+++ Data supplied +++

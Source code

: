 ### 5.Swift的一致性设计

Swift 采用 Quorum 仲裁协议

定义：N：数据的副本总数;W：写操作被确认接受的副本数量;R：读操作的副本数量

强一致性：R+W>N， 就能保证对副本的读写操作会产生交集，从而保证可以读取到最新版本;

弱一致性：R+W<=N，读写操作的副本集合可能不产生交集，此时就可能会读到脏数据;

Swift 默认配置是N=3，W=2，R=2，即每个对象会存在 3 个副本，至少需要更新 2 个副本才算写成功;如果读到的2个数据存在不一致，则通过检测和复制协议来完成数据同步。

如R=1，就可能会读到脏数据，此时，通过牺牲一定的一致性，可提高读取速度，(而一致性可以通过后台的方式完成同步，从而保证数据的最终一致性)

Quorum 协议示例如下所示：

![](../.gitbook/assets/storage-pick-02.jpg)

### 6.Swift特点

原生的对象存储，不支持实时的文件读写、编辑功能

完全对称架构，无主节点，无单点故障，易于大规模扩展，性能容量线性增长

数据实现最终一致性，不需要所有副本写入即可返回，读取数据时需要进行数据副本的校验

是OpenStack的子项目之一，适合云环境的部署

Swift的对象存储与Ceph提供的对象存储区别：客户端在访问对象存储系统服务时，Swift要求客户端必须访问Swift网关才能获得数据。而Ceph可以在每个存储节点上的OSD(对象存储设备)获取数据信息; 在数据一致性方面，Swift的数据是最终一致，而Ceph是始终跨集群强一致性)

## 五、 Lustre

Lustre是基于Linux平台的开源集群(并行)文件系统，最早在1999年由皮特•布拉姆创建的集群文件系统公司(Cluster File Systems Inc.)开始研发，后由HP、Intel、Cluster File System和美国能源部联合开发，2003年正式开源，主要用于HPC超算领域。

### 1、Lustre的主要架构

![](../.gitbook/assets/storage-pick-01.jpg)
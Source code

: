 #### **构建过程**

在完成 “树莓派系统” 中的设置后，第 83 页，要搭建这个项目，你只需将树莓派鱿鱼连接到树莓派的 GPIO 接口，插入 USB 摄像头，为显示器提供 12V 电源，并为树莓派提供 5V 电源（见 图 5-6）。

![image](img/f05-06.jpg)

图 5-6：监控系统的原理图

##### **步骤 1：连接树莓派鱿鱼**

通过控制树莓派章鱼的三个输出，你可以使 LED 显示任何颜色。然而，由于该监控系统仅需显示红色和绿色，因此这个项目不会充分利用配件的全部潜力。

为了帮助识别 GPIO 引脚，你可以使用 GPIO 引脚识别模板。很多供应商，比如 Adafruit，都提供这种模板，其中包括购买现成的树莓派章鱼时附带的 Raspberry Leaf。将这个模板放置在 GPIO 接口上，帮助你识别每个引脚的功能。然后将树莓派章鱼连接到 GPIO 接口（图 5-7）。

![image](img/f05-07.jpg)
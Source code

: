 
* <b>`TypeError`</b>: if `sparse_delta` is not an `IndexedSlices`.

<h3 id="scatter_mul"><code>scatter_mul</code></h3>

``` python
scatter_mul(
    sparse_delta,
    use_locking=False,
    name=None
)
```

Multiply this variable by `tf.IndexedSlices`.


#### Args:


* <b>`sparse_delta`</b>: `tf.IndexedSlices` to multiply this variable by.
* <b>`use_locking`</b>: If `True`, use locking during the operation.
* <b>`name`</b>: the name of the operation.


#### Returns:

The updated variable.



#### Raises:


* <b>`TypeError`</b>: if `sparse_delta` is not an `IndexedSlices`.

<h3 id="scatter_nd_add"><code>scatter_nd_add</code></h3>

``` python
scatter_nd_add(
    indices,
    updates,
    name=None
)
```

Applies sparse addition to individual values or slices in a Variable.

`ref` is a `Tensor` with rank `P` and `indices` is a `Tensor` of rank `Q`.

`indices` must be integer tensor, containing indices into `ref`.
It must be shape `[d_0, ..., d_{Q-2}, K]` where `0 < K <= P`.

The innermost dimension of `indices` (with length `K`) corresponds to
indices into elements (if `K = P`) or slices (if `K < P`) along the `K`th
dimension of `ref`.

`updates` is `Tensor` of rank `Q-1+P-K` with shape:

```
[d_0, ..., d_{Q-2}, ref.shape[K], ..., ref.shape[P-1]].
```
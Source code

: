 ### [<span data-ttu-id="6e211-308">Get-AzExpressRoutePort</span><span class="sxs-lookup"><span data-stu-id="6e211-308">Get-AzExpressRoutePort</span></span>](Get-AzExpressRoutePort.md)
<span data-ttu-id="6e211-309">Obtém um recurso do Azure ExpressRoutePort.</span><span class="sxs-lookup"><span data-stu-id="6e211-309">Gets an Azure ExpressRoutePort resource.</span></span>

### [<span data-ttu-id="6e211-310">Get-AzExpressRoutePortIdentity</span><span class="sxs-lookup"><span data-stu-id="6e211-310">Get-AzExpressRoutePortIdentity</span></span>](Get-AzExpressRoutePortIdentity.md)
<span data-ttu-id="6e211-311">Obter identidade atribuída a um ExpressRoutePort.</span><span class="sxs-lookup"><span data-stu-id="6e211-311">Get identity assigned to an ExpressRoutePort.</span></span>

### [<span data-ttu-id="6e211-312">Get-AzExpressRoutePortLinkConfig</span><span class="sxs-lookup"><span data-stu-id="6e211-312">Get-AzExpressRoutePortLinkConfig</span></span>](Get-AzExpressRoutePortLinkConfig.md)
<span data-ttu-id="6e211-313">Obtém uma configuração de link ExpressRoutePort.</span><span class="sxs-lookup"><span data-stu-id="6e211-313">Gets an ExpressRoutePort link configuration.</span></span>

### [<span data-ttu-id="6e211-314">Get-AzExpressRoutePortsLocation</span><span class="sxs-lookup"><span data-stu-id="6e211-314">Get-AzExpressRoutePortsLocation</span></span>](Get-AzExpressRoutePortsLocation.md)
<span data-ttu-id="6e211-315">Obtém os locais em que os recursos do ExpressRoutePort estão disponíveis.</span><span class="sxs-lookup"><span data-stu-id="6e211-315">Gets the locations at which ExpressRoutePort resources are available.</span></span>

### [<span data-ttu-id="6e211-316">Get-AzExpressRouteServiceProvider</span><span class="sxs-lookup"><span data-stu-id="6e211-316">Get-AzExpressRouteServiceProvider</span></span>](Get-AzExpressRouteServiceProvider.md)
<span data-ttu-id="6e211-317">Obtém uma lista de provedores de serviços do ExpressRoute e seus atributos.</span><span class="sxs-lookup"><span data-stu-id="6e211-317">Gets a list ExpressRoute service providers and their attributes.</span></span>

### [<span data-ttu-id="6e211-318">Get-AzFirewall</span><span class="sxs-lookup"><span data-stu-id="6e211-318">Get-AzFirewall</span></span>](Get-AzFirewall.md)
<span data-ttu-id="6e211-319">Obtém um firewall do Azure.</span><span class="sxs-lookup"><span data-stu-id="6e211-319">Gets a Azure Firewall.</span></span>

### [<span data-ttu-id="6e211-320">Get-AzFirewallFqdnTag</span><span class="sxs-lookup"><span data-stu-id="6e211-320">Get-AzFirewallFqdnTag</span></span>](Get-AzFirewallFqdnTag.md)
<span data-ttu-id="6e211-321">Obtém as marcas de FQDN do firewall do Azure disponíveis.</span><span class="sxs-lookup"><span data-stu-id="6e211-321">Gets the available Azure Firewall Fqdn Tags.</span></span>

+++

For the string "indices", report how many lines of the records contain it, giving the number only.

→ Output for this task
5